Your attachment to your vehicle may be sentimental. In some cases, your bond may be financial: you may not be able to replace the totaled car with the money your insurance company is willing to pay. There are options — learn more about what happens when your car is totaled and what you can do.

What does it mean when a car is totaled?

totaled car

Typically cars are totaled when damage exceeds 65% or 70% of the vehicle's market value. Rick Ward, director of auto claims for MetLife Auto & Home, says the standard for deciding when a car is a total loss varies by company and may be set by state regulators. You can find out the threshold by contacting your insurance agent.

What happens when insurance totals your car? Obviously, it’s not the best news, especially if you really like the vehicle. In general, here’s the process of what happens when you total your car:

The insurer will calculate the car's actual cash value (ACV). The ACV is how much your vehicle is worth after factoring in depreciation. On average, vehicles depreciate more than 20% the first year and approximately 10% each additional year for the first five years, according to Erie Insurance reports using Carfax data.

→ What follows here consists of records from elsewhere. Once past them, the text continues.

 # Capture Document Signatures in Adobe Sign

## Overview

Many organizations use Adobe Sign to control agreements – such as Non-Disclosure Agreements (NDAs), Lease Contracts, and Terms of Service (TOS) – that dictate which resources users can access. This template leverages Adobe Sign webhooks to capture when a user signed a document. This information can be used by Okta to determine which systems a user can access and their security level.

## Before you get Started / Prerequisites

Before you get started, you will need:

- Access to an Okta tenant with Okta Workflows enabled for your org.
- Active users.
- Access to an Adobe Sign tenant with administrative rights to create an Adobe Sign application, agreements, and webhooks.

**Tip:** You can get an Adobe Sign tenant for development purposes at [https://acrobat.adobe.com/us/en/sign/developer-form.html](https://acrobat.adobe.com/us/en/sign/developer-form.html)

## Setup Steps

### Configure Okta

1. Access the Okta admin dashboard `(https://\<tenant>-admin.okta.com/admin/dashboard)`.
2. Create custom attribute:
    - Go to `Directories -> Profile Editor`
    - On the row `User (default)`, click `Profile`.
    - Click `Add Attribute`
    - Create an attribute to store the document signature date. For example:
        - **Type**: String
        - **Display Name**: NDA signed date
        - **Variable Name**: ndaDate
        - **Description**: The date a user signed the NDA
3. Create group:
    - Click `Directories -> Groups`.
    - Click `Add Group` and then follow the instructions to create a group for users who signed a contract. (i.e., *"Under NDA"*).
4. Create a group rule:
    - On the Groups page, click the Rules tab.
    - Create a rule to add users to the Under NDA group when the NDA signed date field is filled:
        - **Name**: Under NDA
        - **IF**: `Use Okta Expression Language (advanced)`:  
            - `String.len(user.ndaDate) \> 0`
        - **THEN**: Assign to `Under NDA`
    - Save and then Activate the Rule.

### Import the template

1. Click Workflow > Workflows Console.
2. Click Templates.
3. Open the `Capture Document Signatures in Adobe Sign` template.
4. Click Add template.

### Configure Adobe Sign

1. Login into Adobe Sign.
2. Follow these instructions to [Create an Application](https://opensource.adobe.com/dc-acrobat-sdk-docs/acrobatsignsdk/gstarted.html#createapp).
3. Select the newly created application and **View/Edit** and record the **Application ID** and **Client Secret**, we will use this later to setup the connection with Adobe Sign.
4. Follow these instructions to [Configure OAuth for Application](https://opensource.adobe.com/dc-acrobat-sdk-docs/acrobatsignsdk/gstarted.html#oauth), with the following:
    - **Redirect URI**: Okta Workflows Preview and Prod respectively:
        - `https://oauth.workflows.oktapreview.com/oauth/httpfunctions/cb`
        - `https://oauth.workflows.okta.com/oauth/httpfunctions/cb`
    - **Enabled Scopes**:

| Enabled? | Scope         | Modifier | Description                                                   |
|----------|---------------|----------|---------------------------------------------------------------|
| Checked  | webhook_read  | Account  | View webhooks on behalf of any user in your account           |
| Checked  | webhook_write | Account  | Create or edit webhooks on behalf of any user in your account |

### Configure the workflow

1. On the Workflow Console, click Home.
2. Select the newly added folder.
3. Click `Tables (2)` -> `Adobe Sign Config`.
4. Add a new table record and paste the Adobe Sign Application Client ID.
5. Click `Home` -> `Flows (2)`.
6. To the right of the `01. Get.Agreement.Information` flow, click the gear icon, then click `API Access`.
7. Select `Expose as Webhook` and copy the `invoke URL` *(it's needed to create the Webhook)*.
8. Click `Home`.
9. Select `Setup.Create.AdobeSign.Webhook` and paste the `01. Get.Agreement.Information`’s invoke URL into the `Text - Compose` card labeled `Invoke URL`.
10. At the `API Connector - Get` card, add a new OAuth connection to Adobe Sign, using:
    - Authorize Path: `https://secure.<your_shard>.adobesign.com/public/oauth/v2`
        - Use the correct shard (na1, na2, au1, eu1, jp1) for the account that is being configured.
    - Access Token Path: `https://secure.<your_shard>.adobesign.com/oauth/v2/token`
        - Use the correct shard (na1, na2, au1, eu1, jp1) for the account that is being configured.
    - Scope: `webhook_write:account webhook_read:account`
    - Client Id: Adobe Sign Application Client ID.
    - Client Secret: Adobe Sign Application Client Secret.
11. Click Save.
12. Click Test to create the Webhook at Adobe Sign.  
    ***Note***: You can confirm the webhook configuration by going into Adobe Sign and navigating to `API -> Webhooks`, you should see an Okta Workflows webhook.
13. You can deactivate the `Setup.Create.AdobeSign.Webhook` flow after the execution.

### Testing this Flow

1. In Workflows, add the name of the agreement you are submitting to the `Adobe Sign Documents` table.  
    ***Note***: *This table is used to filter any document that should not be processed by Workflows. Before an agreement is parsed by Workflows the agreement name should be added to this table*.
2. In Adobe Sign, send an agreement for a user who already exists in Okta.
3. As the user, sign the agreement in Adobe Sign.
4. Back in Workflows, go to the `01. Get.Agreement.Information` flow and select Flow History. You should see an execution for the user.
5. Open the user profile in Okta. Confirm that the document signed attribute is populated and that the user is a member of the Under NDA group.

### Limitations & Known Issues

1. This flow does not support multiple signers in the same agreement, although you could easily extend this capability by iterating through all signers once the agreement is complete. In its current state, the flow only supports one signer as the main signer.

After that, the insurance company will calculate an estimate of the car's market value, based on the make, model and year, mileage, and condition, as well as the demand in your area for the type of vehicle you have.

Another factor used to estimate the car's value is the resale value of the parts and the metal.

If the cost of repairs plus the scrap value equals or exceeds the ACV of your car before the accident, then it is totaled.

What happens when insurance totals your car?

Car insurance companies find that many older cars are simply not worth repairing.

"We determine the value of your car through market research," explains Ward. "There are three software providers that provide vehicle valuations, Blue Book averages and what cars are selling for in your area through dealer networks." But this software isn’t available to consumers.

According to ISO data reported by the Insurance Information Institute, the average collision claim in 2019 was $3,750. The average auto liability claim for property damage was $4,525.

If you think your totaled car is valuable enough to justify a repair, you can contest your insurance company's decision to declare it a total loss, but be prepared to provide evidence that the car is worth the effort.

If you can demonstrate good maintenance and mechanical improvements, you may be able to win your totaled car a reprieve. Its age and mileage will be key factors.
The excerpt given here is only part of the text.